[Records for processing — start]

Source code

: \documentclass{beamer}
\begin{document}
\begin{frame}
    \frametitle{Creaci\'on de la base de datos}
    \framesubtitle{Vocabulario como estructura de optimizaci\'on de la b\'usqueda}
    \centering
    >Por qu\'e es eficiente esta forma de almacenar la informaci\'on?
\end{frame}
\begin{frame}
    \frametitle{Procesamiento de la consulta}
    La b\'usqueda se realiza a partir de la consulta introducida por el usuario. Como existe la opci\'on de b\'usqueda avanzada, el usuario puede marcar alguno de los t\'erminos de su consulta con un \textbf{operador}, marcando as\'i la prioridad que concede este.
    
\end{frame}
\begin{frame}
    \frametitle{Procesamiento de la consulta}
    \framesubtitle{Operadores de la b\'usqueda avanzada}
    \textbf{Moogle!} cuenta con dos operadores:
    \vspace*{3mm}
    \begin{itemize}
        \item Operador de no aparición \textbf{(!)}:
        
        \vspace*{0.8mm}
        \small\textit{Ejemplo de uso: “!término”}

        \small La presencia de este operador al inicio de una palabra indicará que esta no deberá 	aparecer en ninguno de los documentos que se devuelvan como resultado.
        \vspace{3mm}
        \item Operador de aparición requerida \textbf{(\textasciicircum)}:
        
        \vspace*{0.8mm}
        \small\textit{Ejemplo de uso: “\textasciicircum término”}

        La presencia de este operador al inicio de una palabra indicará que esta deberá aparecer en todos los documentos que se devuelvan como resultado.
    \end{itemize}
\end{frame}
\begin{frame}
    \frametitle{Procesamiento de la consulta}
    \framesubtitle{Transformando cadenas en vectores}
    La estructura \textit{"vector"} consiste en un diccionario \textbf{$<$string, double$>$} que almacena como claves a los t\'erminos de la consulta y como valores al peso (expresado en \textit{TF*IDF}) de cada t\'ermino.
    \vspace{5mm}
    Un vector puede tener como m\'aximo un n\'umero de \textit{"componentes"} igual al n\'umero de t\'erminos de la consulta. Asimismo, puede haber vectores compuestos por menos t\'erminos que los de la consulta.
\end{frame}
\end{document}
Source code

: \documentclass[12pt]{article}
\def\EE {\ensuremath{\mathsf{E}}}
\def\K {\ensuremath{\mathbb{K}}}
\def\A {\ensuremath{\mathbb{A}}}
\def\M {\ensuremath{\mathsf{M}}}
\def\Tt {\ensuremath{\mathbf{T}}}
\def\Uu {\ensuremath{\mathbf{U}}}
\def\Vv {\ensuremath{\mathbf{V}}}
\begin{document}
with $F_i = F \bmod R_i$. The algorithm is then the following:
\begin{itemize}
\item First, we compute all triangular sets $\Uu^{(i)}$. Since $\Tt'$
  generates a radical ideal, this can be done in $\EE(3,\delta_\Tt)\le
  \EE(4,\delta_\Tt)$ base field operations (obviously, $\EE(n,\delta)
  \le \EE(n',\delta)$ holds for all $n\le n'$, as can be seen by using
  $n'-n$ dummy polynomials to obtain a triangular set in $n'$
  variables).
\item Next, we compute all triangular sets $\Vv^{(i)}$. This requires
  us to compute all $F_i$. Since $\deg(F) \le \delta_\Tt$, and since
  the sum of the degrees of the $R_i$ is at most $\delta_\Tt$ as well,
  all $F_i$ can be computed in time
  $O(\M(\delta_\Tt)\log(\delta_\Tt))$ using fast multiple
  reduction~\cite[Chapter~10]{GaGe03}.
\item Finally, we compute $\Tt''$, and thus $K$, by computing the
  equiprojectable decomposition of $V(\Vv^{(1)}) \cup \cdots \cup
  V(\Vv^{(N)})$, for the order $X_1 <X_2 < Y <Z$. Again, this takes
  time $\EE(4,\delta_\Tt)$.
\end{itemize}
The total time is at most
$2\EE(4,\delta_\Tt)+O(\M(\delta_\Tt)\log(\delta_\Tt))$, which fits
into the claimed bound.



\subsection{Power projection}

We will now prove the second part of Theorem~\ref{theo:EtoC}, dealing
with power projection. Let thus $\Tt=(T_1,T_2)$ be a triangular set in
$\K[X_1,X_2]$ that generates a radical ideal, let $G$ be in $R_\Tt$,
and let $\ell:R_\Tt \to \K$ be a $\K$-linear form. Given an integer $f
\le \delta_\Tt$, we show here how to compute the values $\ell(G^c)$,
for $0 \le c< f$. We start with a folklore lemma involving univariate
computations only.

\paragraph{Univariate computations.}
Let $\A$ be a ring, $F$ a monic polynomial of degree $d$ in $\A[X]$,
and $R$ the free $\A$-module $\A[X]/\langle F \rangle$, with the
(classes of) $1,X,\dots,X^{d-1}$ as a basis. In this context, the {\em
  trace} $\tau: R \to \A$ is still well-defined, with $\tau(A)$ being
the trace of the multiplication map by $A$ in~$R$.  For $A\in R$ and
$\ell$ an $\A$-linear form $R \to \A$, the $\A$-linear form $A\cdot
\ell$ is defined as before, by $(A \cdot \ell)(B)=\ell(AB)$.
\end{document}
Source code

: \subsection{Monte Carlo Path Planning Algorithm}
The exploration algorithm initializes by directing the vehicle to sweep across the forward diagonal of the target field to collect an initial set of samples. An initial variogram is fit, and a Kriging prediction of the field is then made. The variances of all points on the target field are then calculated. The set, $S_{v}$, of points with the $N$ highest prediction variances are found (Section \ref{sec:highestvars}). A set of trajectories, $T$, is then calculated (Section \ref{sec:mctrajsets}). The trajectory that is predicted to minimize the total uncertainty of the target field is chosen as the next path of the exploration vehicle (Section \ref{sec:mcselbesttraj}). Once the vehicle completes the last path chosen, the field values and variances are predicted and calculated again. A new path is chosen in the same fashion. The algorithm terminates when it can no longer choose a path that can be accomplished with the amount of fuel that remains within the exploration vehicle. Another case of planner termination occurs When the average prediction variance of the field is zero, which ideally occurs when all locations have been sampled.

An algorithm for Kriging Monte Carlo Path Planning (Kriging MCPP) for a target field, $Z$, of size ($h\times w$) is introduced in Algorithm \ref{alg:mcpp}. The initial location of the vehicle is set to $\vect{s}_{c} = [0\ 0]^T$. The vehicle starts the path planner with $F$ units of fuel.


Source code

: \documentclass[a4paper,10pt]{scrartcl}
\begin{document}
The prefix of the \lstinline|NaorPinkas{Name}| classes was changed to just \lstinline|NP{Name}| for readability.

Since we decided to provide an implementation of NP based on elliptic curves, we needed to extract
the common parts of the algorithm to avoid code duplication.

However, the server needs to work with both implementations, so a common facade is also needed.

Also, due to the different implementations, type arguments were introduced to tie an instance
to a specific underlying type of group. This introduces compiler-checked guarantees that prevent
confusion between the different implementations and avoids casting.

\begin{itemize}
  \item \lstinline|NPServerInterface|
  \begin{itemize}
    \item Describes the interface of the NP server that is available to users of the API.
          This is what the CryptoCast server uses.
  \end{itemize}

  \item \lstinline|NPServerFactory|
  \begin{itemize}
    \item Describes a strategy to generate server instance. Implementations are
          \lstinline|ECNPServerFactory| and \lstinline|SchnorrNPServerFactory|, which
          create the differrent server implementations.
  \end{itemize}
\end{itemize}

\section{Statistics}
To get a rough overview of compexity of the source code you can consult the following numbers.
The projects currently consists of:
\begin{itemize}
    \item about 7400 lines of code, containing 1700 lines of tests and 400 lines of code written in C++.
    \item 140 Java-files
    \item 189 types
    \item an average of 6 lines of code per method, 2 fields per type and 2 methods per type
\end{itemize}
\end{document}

[Records for processing — finish]

§ **What you have to do**
From the data above, output exactly the lines between the one containing "generates a radical ideal, this" and the one containing "variables).", counting both of them.

§ **The answer**
  generates a radical ideal, this can be done in $\EE(3,\delta_\Tt)\le
  \EE(4,\delta_\Tt)$ base field operations (obviously, $\EE(n,\delta)
  \le \EE(n',\delta)$ holds for all $n\le n'$, as can be seen by using
  $n'-n$ dummy polynomials to obtain a triangular set in $n'$
  variables).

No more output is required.